Equity AAUM share stable; yields dip

* KFin’s total MF AAUM serviced during the quarter rose 23% YoY to INR23.4t. Equity AAUM, at 58% of total MF AAUM, grew 22% YoY to INR13.6t, reflecting a market share of 33% (33.4% in 1QFY25).

* Strong net flows with stable market share offset by a slight decline in yield to 3.5bp in 1QFY26 resulted in a 17% YoY growth in revenue from the domestic MF business to INR2b (in-line). This segment contributed 75% to the overall revenue in 1QFY26 (73% in 1QFY25).

* In the issuer services business, the main board IPO market share (concerning issue size) declined YoY to 18% in 1QFY26 (from 26.3% in 1QFY25). KFin handled six IPOs during the quarter (five in 1QFY25), resulting in a 24% YoY revenue growth from issuer solutions to INR330m (29% miss). The segment contributed 12% to the overall revenue (11% in 1QFY25).

* In the international investor solutions business, the number of clients reached 82, taking the total AUM serviced to INR864b. Revenue from this segment grew 34% YoY to INR366m, contributing 13% to overall revenue (11% in 1QFY25).

* In the alternates and wealth business, Kfin’s market share stood at 37% with an AUM of INR1.6t. NPS market share continues to rise and was at 9.9% in 1QFY26 (8.4% in 1QFY25), with an AUM of INR582b.

* The non-domestic mutual fund revenue contributed 26.5% to the overall revenue, down from 27.7% in 1QFY25. The value-added services contributed ~7% to its revenue.

* Other income grew 24% YoY to INR100m (in line).

 

Key takeaways from the management commentary

* KFin launched its KRA platform during the quarter and signed up five clients within just two weeks, marking a swift go-to-market execution.

* Yields declined ~5% YoY (vs. an average of 3–4%), driven by telescopic pricing and volume-linked discounts to fast-growing AMCs. Additionally, the growing share of passive products contributed ~20% to the dip.

* Ascent’s EBITDA margin remained subdued due to continued investments in senior hiring across global markets. However, profitability is expected to improve meaningfully with future large contract wins. Post-integration, Ascent’s margin profile is expected to be similar to or better than KFin’s, leveraging the latter’s strong productivity and execution capabilities.

 

Valuation and view

* Structural tailwinds in the MF industry are expected to drive absolute growth in KFin’s MF revenue. With its differentiated ‘platform-as-a-service’ model offering comprehensive, end-to-end solutions powered by proprietary technology, KFin is well-positioned to capitalize on strong growth opportunities in both Indian and global markets.

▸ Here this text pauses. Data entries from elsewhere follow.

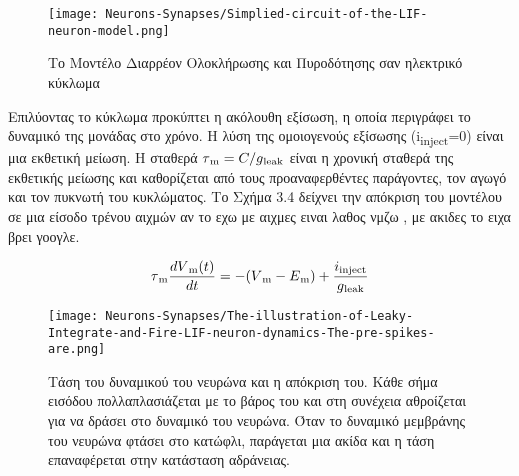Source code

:\documentclass[12pt]{report}
\begin{document}
\begin{figure}[htp]
    \centering
    \texttt{[image: Neurons-Synapses/Simplied-circuit-of-the-LIF-neuron-model.png]}
    \caption{Το Μοντέλο Διαρρέον Ολοκλήρωσης και Πυροδότησης σαν ηλεκτρικό κύκλωμα}
    \label{fig:lif-circuit}
\end{figure}

\vspace{5mm}

Επιλύοντας το κύκλωμα προκύπτει η ακόλουθη εξίσωση, η οποία περιγράφει το δυναμικό της μονάδας στο χρόνο. Η λύση της ομοιογενούς εξίσωσης \textlatin{(i\textsubscript{inject}=0)} είναι μια εκθετική μείωση. Η σταθερά \textlatin{\(\tau\textsubscript{m} = C/g\textsubscript{leak}\)} είναι η χρονική σταθερά της εκθετικής μείωσης και καθορίζεται από τους προαναφερθέντες παράγοντες, τον αγωγό και τον πυκνωτή του κυκλώματος. Το Σχήμα 3.4 δείχνει την απόκριση του μοντέλου σε μια είσοδο τρένου αιχμών αν το εχω με αιχμες ειναι λαθος νμζω , με ακιδες το ειχα βρει γοογλε.

\vspace{5mm}

\begin{equation}
\tau\textsubscript{m}\frac{dV\textsubscript{m}(t)}{dt}=-(V\textsubscript{m}-E\textsubscript{m})+\frac{i\textsubscript{inject}}{g\textsubscript{leak}}
\end{equation}

\vspace{5mm}

\begin{figure}[htp]
    \centering
    \texttt{[image: Neurons-Synapses/The-illustration-of-Leaky-Integrate-and-Fire-LIF-neuron-dynamics-The-pre-spikes-are.png]}
    \caption{Τάση του δυναμικού του νευρώνα και η απόκριση του. Κάθε σήμα εισόδου πολλαπλασιάζεται με το βάρος του και στη συνέχεια αθροίζεται για να δράσει στο δυναμικό του νευρώνα. Όταν το δυναμικό μεμβράνης του νευρώνα φτάσει στο κατώφλι, παράγεται μια ακίδα και η τάση επαναφέρεται στην κατάσταση αδράνειας.}
    \label{fig:lif-neuron}
\end{figure}

\medskip
\end{document}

* We cut our earnings estimates for FY26/FY27 by 2% each, considering the decline in MF yield and lower revenue from issuer solutions and international business in 1QFY26. We expect revenue/PAT to post a CAGR of 15%/17% over FY25-27E. We reiterate our Neutral rating on the stock with a one-year TP of INR1,200, premised at a P/E multiple of 45x on FY27E earnings.